= TASK GOAL =
Note every line in the entries that contains the string "我们得出", and copy it.

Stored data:
==*==
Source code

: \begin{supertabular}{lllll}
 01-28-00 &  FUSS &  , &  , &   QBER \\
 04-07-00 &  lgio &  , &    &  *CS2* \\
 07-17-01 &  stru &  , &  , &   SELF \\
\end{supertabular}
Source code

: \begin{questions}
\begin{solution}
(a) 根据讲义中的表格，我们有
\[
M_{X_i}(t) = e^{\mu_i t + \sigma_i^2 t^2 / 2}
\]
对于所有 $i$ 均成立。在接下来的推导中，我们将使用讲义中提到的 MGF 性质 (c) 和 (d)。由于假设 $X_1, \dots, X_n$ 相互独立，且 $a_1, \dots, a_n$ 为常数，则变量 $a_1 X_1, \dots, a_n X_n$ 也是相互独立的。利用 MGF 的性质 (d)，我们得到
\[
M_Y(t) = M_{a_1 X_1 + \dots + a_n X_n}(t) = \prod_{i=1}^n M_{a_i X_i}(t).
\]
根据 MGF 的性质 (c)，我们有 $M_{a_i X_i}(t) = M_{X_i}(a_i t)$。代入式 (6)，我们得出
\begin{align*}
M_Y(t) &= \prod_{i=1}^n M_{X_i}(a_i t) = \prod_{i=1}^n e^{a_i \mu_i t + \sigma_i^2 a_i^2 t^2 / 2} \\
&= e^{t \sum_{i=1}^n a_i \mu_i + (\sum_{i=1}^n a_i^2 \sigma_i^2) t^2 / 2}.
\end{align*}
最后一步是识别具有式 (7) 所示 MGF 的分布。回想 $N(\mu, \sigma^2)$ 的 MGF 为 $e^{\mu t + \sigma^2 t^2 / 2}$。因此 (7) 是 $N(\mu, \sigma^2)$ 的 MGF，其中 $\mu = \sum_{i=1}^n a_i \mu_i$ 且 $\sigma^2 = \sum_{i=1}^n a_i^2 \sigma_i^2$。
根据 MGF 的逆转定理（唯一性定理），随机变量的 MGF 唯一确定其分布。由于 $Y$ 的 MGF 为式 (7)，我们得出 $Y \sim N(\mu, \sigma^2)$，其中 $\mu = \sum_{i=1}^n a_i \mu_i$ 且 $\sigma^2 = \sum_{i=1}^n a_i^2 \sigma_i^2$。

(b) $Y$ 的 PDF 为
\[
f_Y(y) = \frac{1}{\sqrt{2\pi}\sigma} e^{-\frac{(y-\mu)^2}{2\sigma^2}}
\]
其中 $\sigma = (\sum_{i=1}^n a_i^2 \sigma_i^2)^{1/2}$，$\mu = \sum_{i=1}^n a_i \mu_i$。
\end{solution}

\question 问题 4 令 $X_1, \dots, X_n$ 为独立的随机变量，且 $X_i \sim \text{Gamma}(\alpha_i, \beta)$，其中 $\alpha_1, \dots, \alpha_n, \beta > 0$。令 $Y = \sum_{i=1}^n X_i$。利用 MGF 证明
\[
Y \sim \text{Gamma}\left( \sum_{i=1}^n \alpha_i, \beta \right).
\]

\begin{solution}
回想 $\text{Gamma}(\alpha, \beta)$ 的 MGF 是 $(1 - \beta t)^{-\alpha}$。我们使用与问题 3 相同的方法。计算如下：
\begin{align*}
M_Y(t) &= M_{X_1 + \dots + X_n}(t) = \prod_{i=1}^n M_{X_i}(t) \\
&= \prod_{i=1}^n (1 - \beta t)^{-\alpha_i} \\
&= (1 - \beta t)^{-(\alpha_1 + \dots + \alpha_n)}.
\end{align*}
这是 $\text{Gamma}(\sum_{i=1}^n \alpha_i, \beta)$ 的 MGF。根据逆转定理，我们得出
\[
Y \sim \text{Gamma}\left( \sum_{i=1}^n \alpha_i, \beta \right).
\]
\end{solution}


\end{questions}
==*==
= WRITTEN ANSWER =
根据 MGF 的性质 (c)，我们有 $M_{a_i X_i}(t) = M_{X_i}(a_i t)$。代入式 (6)，我们得出
根据 MGF 的逆转定理（唯一性定理），随机变量的 MGF 唯一确定其分布。由于 $Y$ 的 MGF 为式 (7)，我们得出 $Y \sim N(\mu, \sigma^2)$，其中 $\mu = \sum_{i=1}^n a_i \mu_i$ 且 $\sigma^2 = \sum_{i=1}^n a_i^2 \sigma_i^2$。
这是 $\text{Gamma}(\sum_{i=1}^n \alpha_i, \beta)$ 的 MGF。根据逆转定理，我们得出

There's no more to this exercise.